CHP'li vekil Beyaz Saray'daydı: Türkiye patriot için teklif vermiş

Beyaz Saray'da bir buçuk saatlik görüşme yapan CHP Genel Başkan Yardımcısı Öztürk Yılmaz, "ABD'li yetkililer 2009’dan beri patriot füzelerinin satışının gündemde olduğunu, en son iki-üç hafta önce Türkiye tarafından gündeme getirildiğini söylediler" dedi.

2015 yılında diplomasi kariyerini bırakıp CHP’den siyasete atılan Genel Başkan Yardımcısı Öztürk Yılmaz, bu sıfatıyla ABD’ye dördüncü ziyaretini gerçekleştirdi. Mayıs sonunda Washington’da bir dizi temasta bulunan Yılmaz’ın, dört ay sonra yeniden geldiği şehirde bu kez çok daha üst düzey bir görüşme trafiği vardı.

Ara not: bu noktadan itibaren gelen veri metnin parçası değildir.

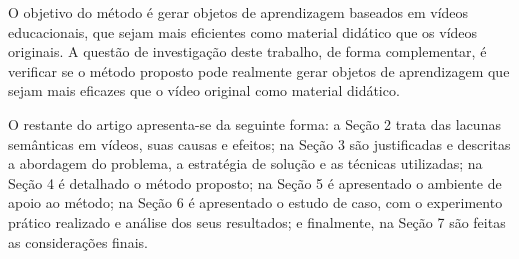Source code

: O objetivo do método é gerar objetos de aprendizagem baseados em vídeos educacionais, que sejam mais eficientes como material didático que os vídeos originais. A questão de investigação deste trabalho, de forma complementar, é verificar se o método proposto pode realmente gerar objetos de aprendizagem que sejam mais eficazes que o vídeo original como material didático.

O restante do artigo apresenta-se da seguinte forma: a Seção 2 trata das lacunas semânticas em vídeos, suas causas e efeitos; na Seção 3 são justificadas e descritas a abordagem do problema, a estratégia de solução e as técnicas utilizadas; na Seção 4 é detalhado o método proposto; na Seção 5 é apresentado o ambiente de apoio ao método; na Seção 6 é apresentado o estudo de caso, com o experimento prático realizado e análise dos seus resultados; e finalmente, na Seção 7 são feitas as considerações finais.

Hürriyet'in Washington temsilcisi Cansu Çamlıbel'in haberine göre Öztürk Yılmaz dört ay önce Beyaz Saray’da sadece dönemin Türkiye direktörü Shannon Culbertson ile görüşmüştü. Bu kez ise Yılmaz, Beyaz Saray’da Ulusal Güvenlik Danışmanı H.R. McMaster’ın yardımcısı kıdemli Avrupa ve Rusya ilişkileri direktörü Fiona Hill başkanlığındaki geniş bir heyetle bir buçuk saat süren bir toplantı yaptı. Toplantıya Başkan Yardımcısı Mike Pence’in Danışmanı Molly Montgomery de katıldı. CHP’li Yılmaz, ABD Temsilciler Meclisi’nde ise Türkiye Dostluk Grubu Eş Başkanı Pete Sessions, Virginia Fox, Ted Deutch ve Paul Cook ile bir araya geldi. Yılmaz’ın ABD Savunma Bakanlığı’ndan randevusu ise Türkiye direktörü Eric Wechtler’leydi.

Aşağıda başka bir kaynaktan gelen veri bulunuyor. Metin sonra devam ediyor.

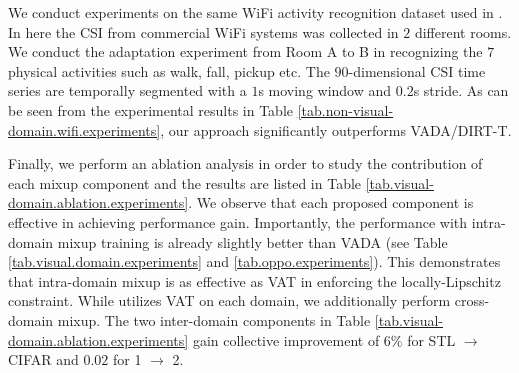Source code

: We conduct experiments on the same WiFi activity recognition dataset \cite{yousefi2017survey} used in \cite{shu2018dirt}. In here the CSI from commercial WiFi systems was collected in $2$ different rooms. We conduct the adaptation experiment from Room A to B in recognizing the $7$ physical activities such as walk, fall, pickup etc. The $90$-dimensional CSI time series are temporally segmented with a $1$s moving window and $0.2$s stride. As can be seen from the experimental results in Table \ref{tab.non-visual-domain.wifi.experiments}, our approach significantly outperforms VADA/DIRT-T.


Finally, we perform an ablation analysis in order to study the contribution of each mixup component and the results are listed in Table \ref{tab.visual-domain.ablation.experiments}. We observe that each proposed component is effective in achieving performance gain. Importantly, the performance with intra-domain mixup training is already slightly better than VADA (see Table \ref{tab.visual.domain.experiments} and \ref{tab.oppo.experiments}). This demonstrates that intra-domain mixup is as effective as VAT \cite{shu2018dirt} in enforcing the locally-Lipschitz constraint. While \cite{shu2018dirt} utilizes VAT on each domain, we additionally perform cross-domain mixup. The two inter-domain components in Table \ref{tab.visual-domain.ablation.experiments} gain collective improvement of $6\%$ for STL $\rightarrow$ CIFAR and $0.02$ for 1 $\rightarrow$ 2.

Ziyaretinin sonunda Yılmaz Türk gazetecilere temaslarında öne çıkan konuları anlattı. Türkiye konusunun her boyutuyla Washington’da çok canlı olarak tartışıldığını belirten Yılmaz, "Özellikle Kongre’de Türkiye’nin iç siyasetini bu kadar yakından takip ettiklerini daha önceki ziyaretlerimde görmemiştim" yorumunu yaptı. PYD’nin silahlandırılması ve koruma krizinin Türk-Amerikan ilişkilerindeki izlerinin devam ettiğini hatırlatan Yılmaz, kendisine gösterilen ilgiyi "Türkiye ile tekrar birlikte çalışmalarını sağlayacak yol nedir bunun arayışındalar" sözleriyle değerlendirdi.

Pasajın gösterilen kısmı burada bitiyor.